Records from a data collection
···

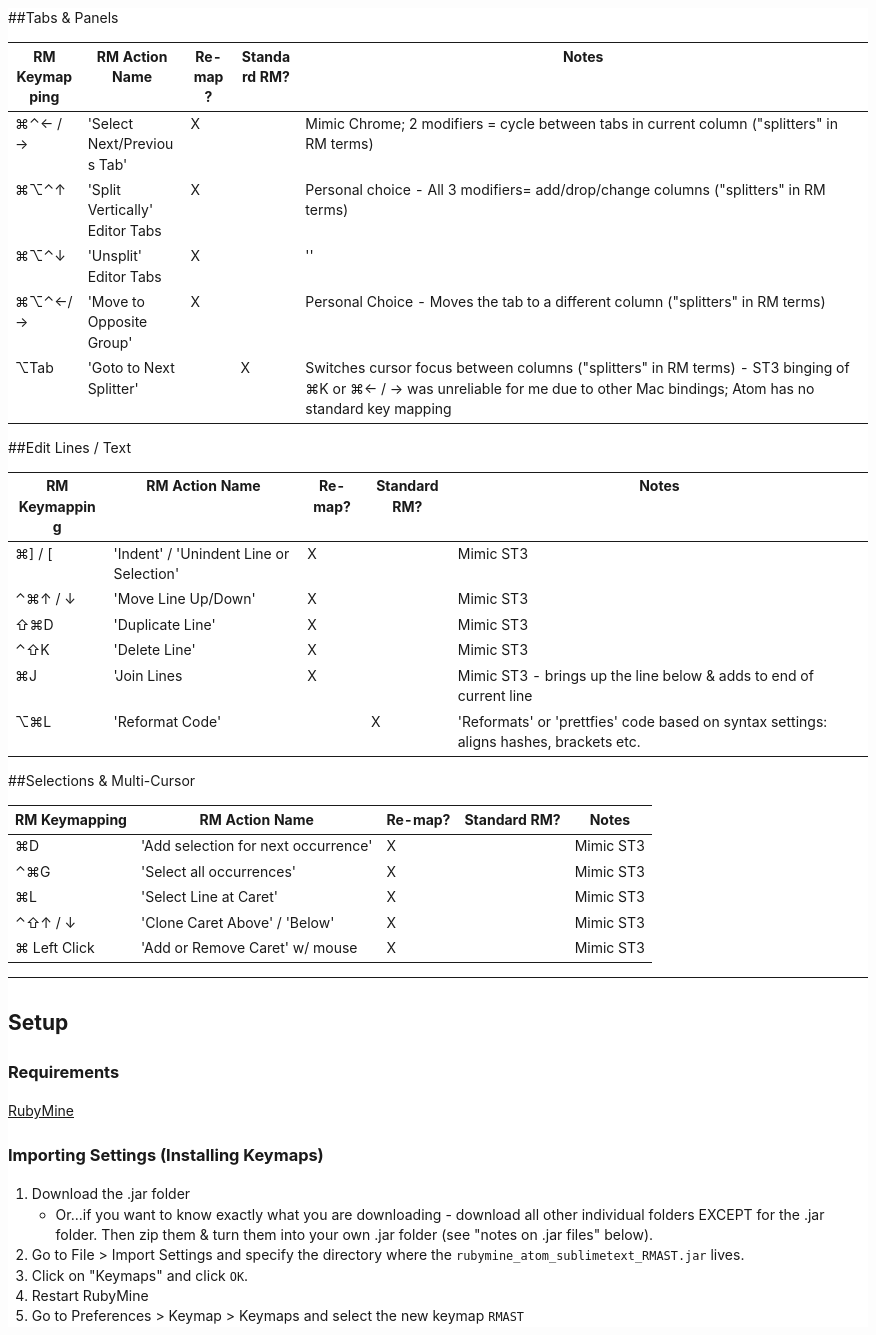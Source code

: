 ##Tabs & Panels

| **RM Keymapping** | **RM Action Name** | **Re-map?** | **Standard RM?** | **Notes** |
| --- | --- | --- | --- | --- |
| ⌘⌃← / → | 'Select Next/Previous Tab' | X |   | Mimic Chrome; 2 modifiers = cycle between tabs in current column ("splitters" in RM terms) |
| ⌘⌥⌃↑ | 'Split Vertically' Editor Tabs | X |   | Personal choice - All 3 modifiers= add/drop/change columns ("splitters" in RM terms) |
| ⌘⌥⌃↓ |  'Unsplit' Editor Tabs | X |   | '' |
| ⌘⌥⌃←/→ | 'Move to Opposite Group' | X |   | Personal Choice - Moves the tab to a different column ("splitters" in RM terms) |
| ⌥Tab | 'Goto to Next Splitter' |   | X | Switches cursor focus between columns ("splitters" in RM terms) - ST3 binging of ⌘K or ⌘← / → was unreliable for me due to other Mac bindings; Atom has no standard key mapping |

##Edit Lines / Text

| **RM Keymapping** | **RM Action Name** | **Re-map?** | **Standard RM?** | **Notes** |
| --- | --- | --- | --- | --- |
| ⌘] / [ | 'Indent' / 'Unindent Line or Selection' | X |   | Mimic ST3 |
| ⌃⌘↑ / ↓ | 'Move Line Up/Down' | X |   | Mimic ST3 |
| ⇧⌘D | 'Duplicate Line' | X |   | Mimic ST3 |
| ⌃⇧K | 'Delete Line' | X |   | Mimic ST3 |
| ⌘J | 'Join Lines | X |   | Mimic ST3 - brings up the line below & adds to end of current line |
| ⌥⌘L | 'Reformat  Code' |   | X | 'Reformats' or 'prettfies' code based on syntax settings: aligns hashes, brackets etc. |

##Selections & Multi-Cursor

| **RM Keymapping** | **RM Action Name** | **Re-map?** | **Standard RM?** | **Notes** |
| --- | --- | --- | --- | --- |
| ⌘D | 'Add selection for next occurrence' | X |   | Mimic ST3 |
| ⌃⌘G | 'Select all occurrences' | X |   | Mimic ST3 |
| ⌘L | 'Select Line at Caret' | X |   | Mimic ST3 |
| ⌃⇧↑ / ↓ | 'Clone Caret Above' / 'Below' | X |   | Mimic ST3 |
| ⌘ Left Click | 'Add or Remove Caret' w/ mouse | X |   | Mimic ST3 |

---

## Setup
### Requirements
[RubyMine](https://www.jetbrains.com/ruby/)

### Importing Settings (Installing Keymaps)
1. Download the .jar folder 
	- Or...if you want to know exactly what you are downloading - download all other individual folders EXCEPT for the .jar folder. Then zip them & turn them into your own .jar folder (see "notes on .jar files" below).
2. Go to File > Import Settings and specify the directory where the `rubymine_atom_sublimetext_RMAST.jar` lives. 
3. Click on "Keymaps" and click `OK`.
4. Restart RubyMine
5. Go to Preferences > Keymap > Keymaps and select the new keymap `RMAST`

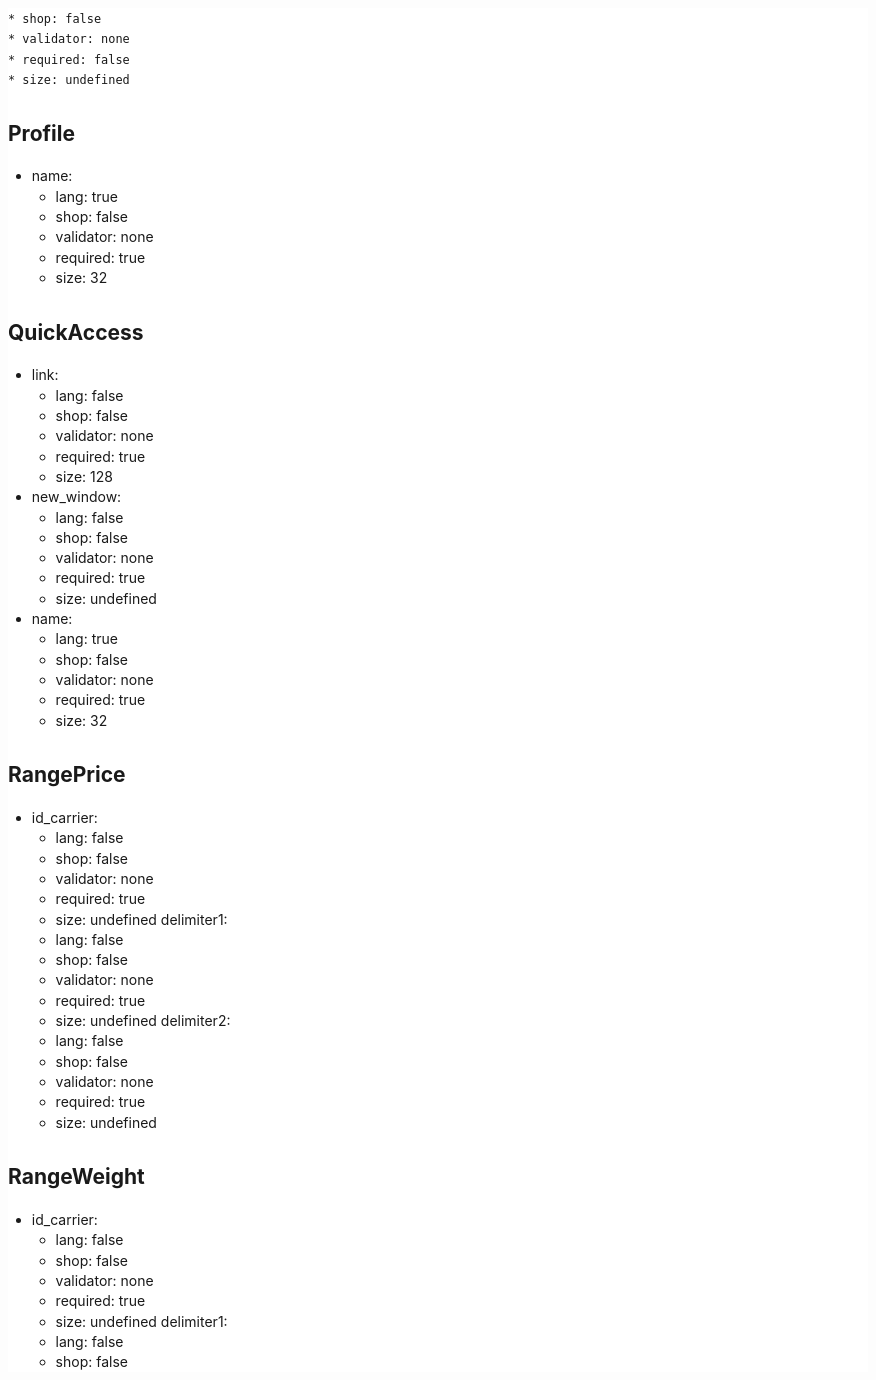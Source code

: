     * shop: false
    * validator: none
    * required: false
    * size: undefined
## Profile
 * name:
    * lang: true
    * shop: false
    * validator: none
    * required: true
    * size: 32
## QuickAccess
 * link:
    * lang: false
    * shop: false
    * validator: none
    * required: true
    * size: 128
 * new_window:
    * lang: false
    * shop: false
    * validator: none
    * required: true
    * size: undefined
 * name:
    * lang: true
    * shop: false
    * validator: none
    * required: true
    * size: 32
## RangePrice
 * id_carrier:
    * lang: false
    * shop: false
    * validator: none
    * required: true
    * size: undefined
  delimiter1:
    * lang: false
    * shop: false
    * validator: none
    * required: true
    * size: undefined
  delimiter2:
    * lang: false
    * shop: false
    * validator: none
    * required: true
    * size: undefined
## RangeWeight
 * id_carrier:
    * lang: false
    * shop: false
    * validator: none
    * required: true
    * size: undefined
  delimiter1:
    * lang: false
    * shop: false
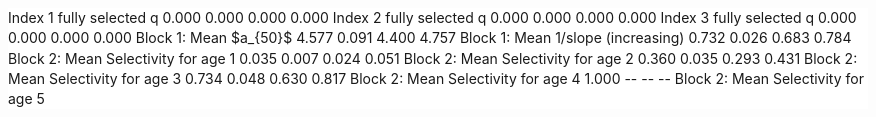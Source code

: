    <td style="text-align:left;"> Index 1 fully selected q </td>
   <td style="text-align:right;"> 0.000 </td>
   <td style="text-align:right;"> 0.000 </td>
   <td style="text-align:right;"> 0.000 </td>
   <td style="text-align:right;"> 0.000 </td>
  </tr>
  <tr>
   <td style="text-align:left;"> Index 2 fully selected q </td>
   <td style="text-align:right;"> 0.000 </td>
   <td style="text-align:right;"> 0.000 </td>
   <td style="text-align:right;"> 0.000 </td>
   <td style="text-align:right;"> 0.000 </td>
  </tr>
  <tr>
   <td style="text-align:left;"> Index 3 fully selected q </td>
   <td style="text-align:right;"> 0.000 </td>
   <td style="text-align:right;"> 0.000 </td>
   <td style="text-align:right;"> 0.000 </td>
   <td style="text-align:right;"> 0.000 </td>
  </tr>
  <tr>
   <td style="text-align:left;"> Block 1: Mean $a_{50}$ </td>
   <td style="text-align:right;"> 4.577 </td>
   <td style="text-align:right;"> 0.091 </td>
   <td style="text-align:right;"> 4.400 </td>
   <td style="text-align:right;"> 4.757 </td>
  </tr>
  <tr>
   <td style="text-align:left;"> Block 1: Mean 1/slope (increasing) </td>
   <td style="text-align:right;"> 0.732 </td>
   <td style="text-align:right;"> 0.026 </td>
   <td style="text-align:right;"> 0.683 </td>
   <td style="text-align:right;"> 0.784 </td>
  </tr>
  <tr>
   <td style="text-align:left;"> Block 2: Mean Selectivity for age 1 </td>
   <td style="text-align:right;"> 0.035 </td>
   <td style="text-align:right;"> 0.007 </td>
   <td style="text-align:right;"> 0.024 </td>
   <td style="text-align:right;"> 0.051 </td>
  </tr>
  <tr>
   <td style="text-align:left;"> Block 2: Mean Selectivity for age 2 </td>
   <td style="text-align:right;"> 0.360 </td>
   <td style="text-align:right;"> 0.035 </td>
   <td style="text-align:right;"> 0.293 </td>
   <td style="text-align:right;"> 0.431 </td>
  </tr>
  <tr>
   <td style="text-align:left;"> Block 2: Mean Selectivity for age 3 </td>
   <td style="text-align:right;"> 0.734 </td>
   <td style="text-align:right;"> 0.048 </td>
   <td style="text-align:right;"> 0.630 </td>
   <td style="text-align:right;"> 0.817 </td>
  </tr>
  <tr>
   <td style="text-align:left;"> Block 2: Mean Selectivity for age 4 </td>
   <td style="text-align:right;"> 1.000 </td>
   <td style="text-align:right;"> -- </td>
   <td style="text-align:right;"> -- </td>
   <td style="text-align:right;"> -- </td>
  </tr>
  <tr>
   <td style="text-align:left;"> Block 2: Mean Selectivity for age 5 </td>
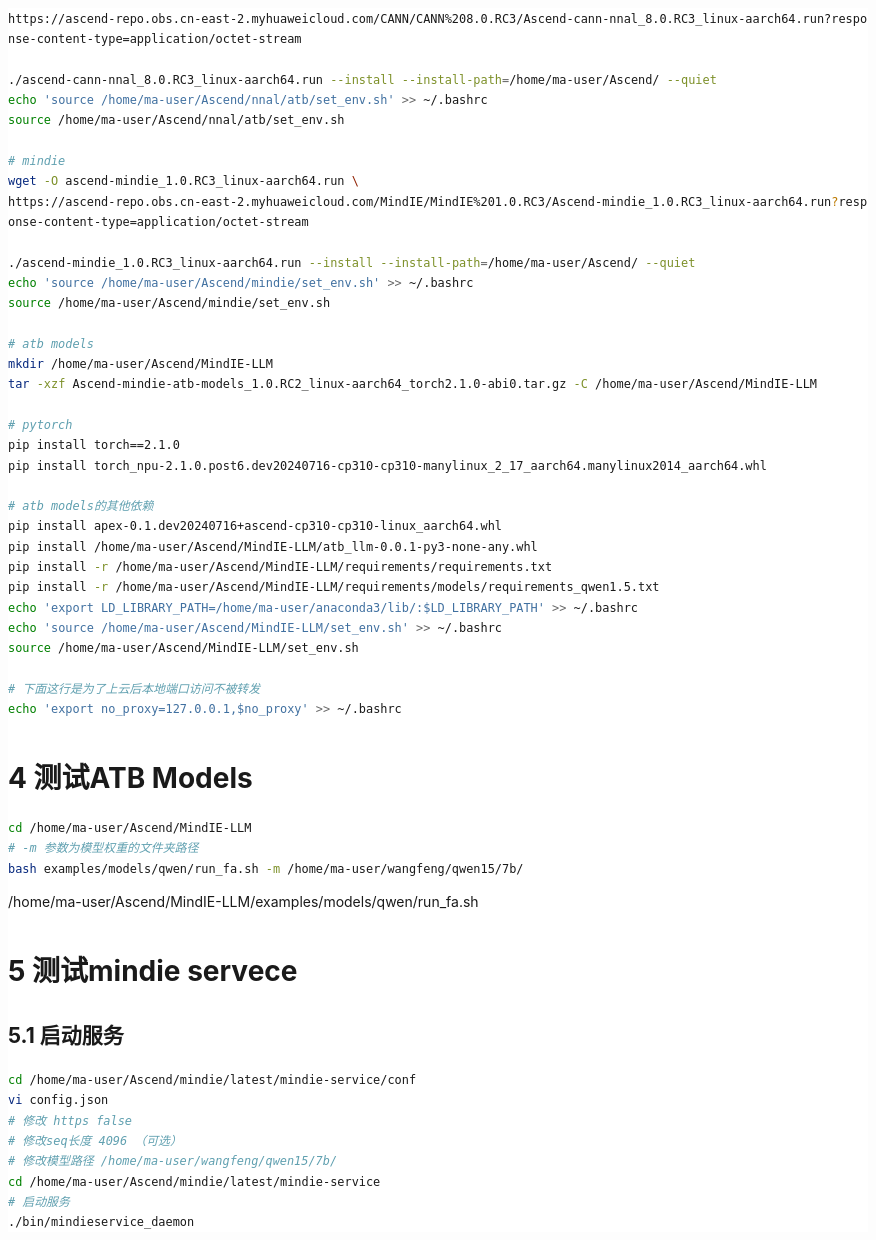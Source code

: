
 ```bash
https://ascend-repo.obs.cn-east-2.myhuaweicloud.com/CANN/CANN%208.0.RC3/Ascend-cann-nnal_8.0.RC3_linux-aarch64.run?response-content-type=application/octet-stream

./ascend-cann-nnal_8.0.RC3_linux-aarch64.run --install --install-path=/home/ma-user/Ascend/ --quiet
echo 'source /home/ma-user/Ascend/nnal/atb/set_env.sh' >> ~/.bashrc
source /home/ma-user/Ascend/nnal/atb/set_env.sh

# mindie
wget -O ascend-mindie_1.0.RC3_linux-aarch64.run \
https://ascend-repo.obs.cn-east-2.myhuaweicloud.com/MindIE/MindIE%201.0.RC3/Ascend-mindie_1.0.RC3_linux-aarch64.run?response-content-type=application/octet-stream

./ascend-mindie_1.0.RC3_linux-aarch64.run --install --install-path=/home/ma-user/Ascend/ --quiet
echo 'source /home/ma-user/Ascend/mindie/set_env.sh' >> ~/.bashrc
source /home/ma-user/Ascend/mindie/set_env.sh

# atb models
mkdir /home/ma-user/Ascend/MindIE-LLM
tar -xzf Ascend-mindie-atb-models_1.0.RC2_linux-aarch64_torch2.1.0-abi0.tar.gz -C /home/ma-user/Ascend/MindIE-LLM

# pytorch
pip install torch==2.1.0
pip install torch_npu-2.1.0.post6.dev20240716-cp310-cp310-manylinux_2_17_aarch64.manylinux2014_aarch64.whl

# atb models的其他依赖
pip install apex-0.1.dev20240716+ascend-cp310-cp310-linux_aarch64.whl
pip install /home/ma-user/Ascend/MindIE-LLM/atb_llm-0.0.1-py3-none-any.whl
pip install -r /home/ma-user/Ascend/MindIE-LLM/requirements/requirements.txt
pip install -r /home/ma-user/Ascend/MindIE-LLM/requirements/models/requirements_qwen1.5.txt
echo 'export LD_LIBRARY_PATH=/home/ma-user/anaconda3/lib/:$LD_LIBRARY_PATH' >> ~/.bashrc
echo 'source /home/ma-user/Ascend/MindIE-LLM/set_env.sh' >> ~/.bashrc
source /home/ma-user/Ascend/MindIE-LLM/set_env.sh

# 下面这行是为了上云后本地端口访问不被转发
echo 'export no_proxy=127.0.0.1,$no_proxy' >> ~/.bashrc

```


# 4 测试ATB Models

```bash
cd /home/ma-user/Ascend/MindIE-LLM
# -m 参数为模型权重的文件夹路径
bash examples/models/qwen/run_fa.sh -m /home/ma-user/wangfeng/qwen15/7b/
```
/home/ma-user/Ascend/MindIE-LLM/examples/models/qwen/run_fa.sh
# 5 测试mindie servece
## 5.1 启动服务
```bash
cd /home/ma-user/Ascend/mindie/latest/mindie-service/conf
vi config.json
# 修改 https false
# 修改seq长度 4096 （可选）
# 修改模型路径 /home/ma-user/wangfeng/qwen15/7b/
cd /home/ma-user/Ascend/mindie/latest/mindie-service
# 启动服务
./bin/mindieservice_daemon
```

···

Task description
The lines above that hold the string "latest" are to be located and copied.

Exercise output
cd /home/ma-user/Ascend/mindie/latest/mindie-service/conf
cd /home/ma-user/Ascend/mindie/latest/mindie-service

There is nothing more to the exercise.